Чудной прапорщик заложил руку за борт шинели и чуднó поклонился вправо и влево. (Солдаты оглядывались по-за собой: кому это он поклоны бьёт?) Объявил, что сделает «внеочередной доклад по текущему моменту». (Вылупились.)
И – уверенно понёс, с удовольствием, смачно выговаривая и себя слушая. Чего-то мелькало: «вековой деспотизм… развратный проходимец Распутин вместе с царицей-немкой правили Россией… на подвигах сотен борцов от декабристов до наших дней… звезда свободы… творчество солдатских масс…»
Гулай стал замечать у этого земгусара в терминологии, что он – из публики, отрепетированной в социал-демократических кружках, а то из тех провинциальных юных интеллигентов, какие читают гимназисткам лекции по философии, чтобы верней уложить по выбору в постель.

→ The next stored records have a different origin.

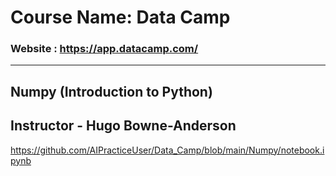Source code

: # Course Name: Data Camp
### Website : https://app.datacamp.com/

-------------------------------------------------------------------------------------------------------------------------------------
## Numpy (Introduction to Python)
## Instructor - Hugo Bowne-Anderson
https://github.com/AIPracticeUser/Data_Camp/blob/main/Numpy/notebook.ipynb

Солдаты слушали смирно, хотя с глазами стеклянистыми. Прапорщик понёс и дальше – «история всех революций показывает… миражи оптимизма… преодолеть негативность организации», – вдруг кто-то из батарейцев сзади звучно приговорил:
– Зюньзя!
и передался, перекатился смешок. Прапорщик не понял, не заметил, а солдаты стали шевелиться, доставать кисеты, скручивать газетные махорочные цыгарки. И задымило по всему расположению, а кто от дыма отмахивался – казалось: от докладчика.
А Зюньзя не заметил безповоротного – и ещё разгорячался, уже и с жестами, да вольно было речь держать – ни обстрелу, ни ветру, ни снегу, ни холоду, – то ли ждал сопротивления от здешних офицеров, косо поглядывал в их сторону. Но унизительно было бы Косте Гулаю тратить свою диалектику на этого мордатенького поросёнка.
Секретарь сидел над чистым листом, не понимая, что ему писать.
Капитан Клементьев и не смотрел на Зюньзю, а куда-то поверх стволов, будто обдумывал стрельбу. Командира же батареи не было.
Наконец Зюньзя заметил, что его вовсе не слушают, и покинул свою фразеологию, стал подделываться под лубочный стиль, ища сочувствия в солдатских лицах: «совсем невтерпёж, невмоготу стало жить бедному люду… полиция грабила живого и мёртвого… начальство только и делало, что запрещало жить своим умом…»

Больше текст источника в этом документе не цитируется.